I'm speaking mainly about the FxT5 era, so no high capacity NiMh, so practically carbon-zinc, maximum alkalines, nothing else (no LiIon, no NiMh, only very expensive and low capacity and limited power NiCd, so not practically usable either). And CCFL did not exist (as a commercially viable option) either.
With higher power or extra cathode heating the lamp won't wear out that fast, but the batteries will last very short so the running cost of the lantern would be very high because of all the batteries it needs.
Or you may drive the lamp at lower power and no supplemental cathode heating and sacrifice the lamp life, but get longer runtime from the battery. Yes, it will eat lamps for lunch (lamp life was designed around few 10's of hours, replacing the lamp after 10 sets of batteries was not so uncommon), but the total running cost would still be lower (cathode heating would mean spending 15..20sets of batteries instead of 10, that was more expensive than a new lamp). Moreover the lower efficacy would mean there would be no point of using a fluorescent and go to incandescents as a light source in the first place.

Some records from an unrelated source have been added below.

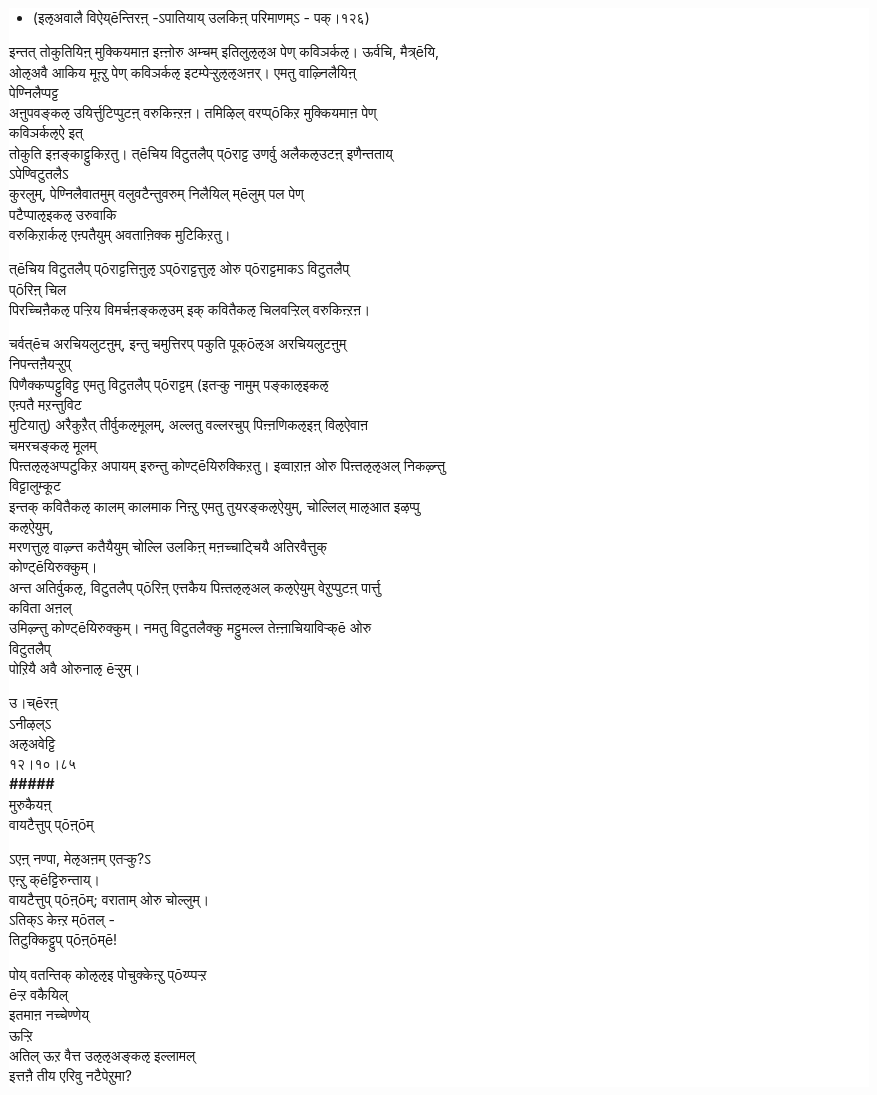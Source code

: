 - (इऌअवालै विऐय्ēन्तिरऩ् -ऽपातियाय् उलकिऩ् परिमाणम्ऽ - पक्।१२६)  
    
इन्तत् तोकुतियिऩ् मुक्कियमाऩ इऩ्ऩोरु अम्चम् इतिलुऌऌअ पेण् कविञर्कऌ। ऊर्वचि, मैत्र्ēयि,   
ओऌअवै आकिय मूऩ्ऱु पेण् कविञर्कऌ इटम्पेऱ्ऱुऌऌअऩर्। एमतु वाऴ्निलैयिऩ्  
पेण्निलैप्पट्ट   
अऩुपवङ्कऌ उयिर्त्तुटिप्पुटऩ् वरुकिऩ्ऱऩ। तमिऴिल् वरप्प्ōकिऱ मुक्कियमाऩ पेण्  
कविञर्कऌऐ इत्   
तोकुति इऩङ्काट्टुकिऱतु। त्ēचिय विटुतलैप् प्ōराट्ट उणर्वु अलैकऌउटऩ् इणैन्तताय्  
ऽपेण्विटुतलैऽ   
कुरलुम्, पेण्निलैवातमुम् वलुवटैन्तुवरुम् निलैयिल् म्ēलुम् पल पेण्  
पटैप्पाऌइकऌ उरुवाकि   
वरुकिऱार्कऌ एऩ्पतैयुम् अवताऩिक्क मुटिकिऱतु।  
    
त्ēचिय विटुतलैप् प्ōराट्टत्तिऩुऌ ऽप्ōराट्टत्तुऌ ओरु प्ōराट्टमाकऽ विटुतलैप्   
प्ōरिऩ् चिल   
पिरच्चिऩैकऌ पऱ्ऱिय विमर्चऩङ्कऌउम् इक् कवितैकऌ चिलवऱ्ऱिल् वरुकिऩ्ऱऩ।  
    
चर्वत्ēच अरचियलुटऩुम्, इन्तु चमुत्तिरप् पकुति पूक्ōऌअ अरचियलुटऩुम्  
निपन्तऩैयऱ्ऱुप्   
पिणैक्कप्पट्टुविट्ट एमतु विटुतलैप् प्ōराट्टम् (इतऱ्कु नामुम् पङ्काऌइकऌ  
एऩ्पतै मऱन्तुविट   
मुटियातु) अरैकुऱैत् तीर्वुकऌमूलम्, अल्लतु वल्लरचुप् पिऩ्ऩणिकऌइऩ् विऌऐवाऩ  
चमरचङ्कऌ मूलम्   
पिऩ्तऌऌअप्पटुकिऱ अपायम् इरुन्तु कोण्ट्ēयिरुक्किऱतु। इव्वाऱाऩ ओरु पिऩ्तऌऌअल् निकऴ्न्तु  
विट्टालुम्कूट   
इन्तक् कवितैकऌ कालम् कालमाक निऩ्ऱु एमतु तुयरङ्कऌऐयुम्, चोल्लिल् माऌआत इऴप्पु  
कऌऐयुम्,   
मरणत्तुऌ वाऴ्न्त कतैयैयुम् चोल्लि उलकिऩ् मऩच्चाट्चियै अतिरवैत्तुक्  
कोण्ट्ēयिरुक्कुम्।   
अन्त अतिर्वुकऌ, विटुतलैप् प्ōरिऩ् एत्तकैय पिऩ्तऌऌअल् कऌऐयुम् वेऱुप्पुटऩ् पार्त्तु  
कविता अऩल्   
उमिऴ्न्तु कोण्ट्ēयिरुक्कुम्। नमतु विटुतलैक्कु मट्टुमल्ल तेऩ्ऩाचियाविऱ्क्ē ओरु  
विटुतलैप्   
पोऱियै अवै ओरुनाऌ ēऱ्ऱुम्।  
    
उ।च्ēरऩ्  
ऽनीऴल्ऽ  
अऌअवेट्टि  
१२।१०।८५  
*****#####*****  
मुरुकैयऩ्    
वायटैत्तुप् प्ōऩ्ōम्  
    
ऽएऩ् नण्पा, मेऌअऩम् एतऱ्कु?ऽ  
एऩ्ऱु क्ēट्टिरुन्ताय्।  
वायटैत्तुप् प्ōऩ्ōम्; वराताम् ओरु चोल्लुम्।  
ऽतिक्ऽ केऩ्ऱ म्ōतल् -  
तिटुक्किट्टुप् प्ōऩ्ōम्ē!  
    
पोय् वतन्तिक् कोऌऌइ पोचुक्केऩ्ऱु प्ōय्प्पऱ्ऱ  
ēऱ्ऱ वकैयिल्   
इतमाऩ नच्चेण्णेय्  
ऊऱ्ऱि  
अतिल् ऊऱ वैत्त उऌऌअङ्कऌ इल्लामल्   
इत्तऩै तीय एरिवु नटैपेऱुमा?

Later came the generally more efficient PL lamps, where it started to make sense to spend some power on the supplemental cathode heating (the PL needs lower power for the filament), plus the high capacity NiMH and generally dropping prices of the batteries made the electricity cost for these lanterns significantly lower, justifying spending a bit more power to boost the lamp life. But that was past the F4T5 era.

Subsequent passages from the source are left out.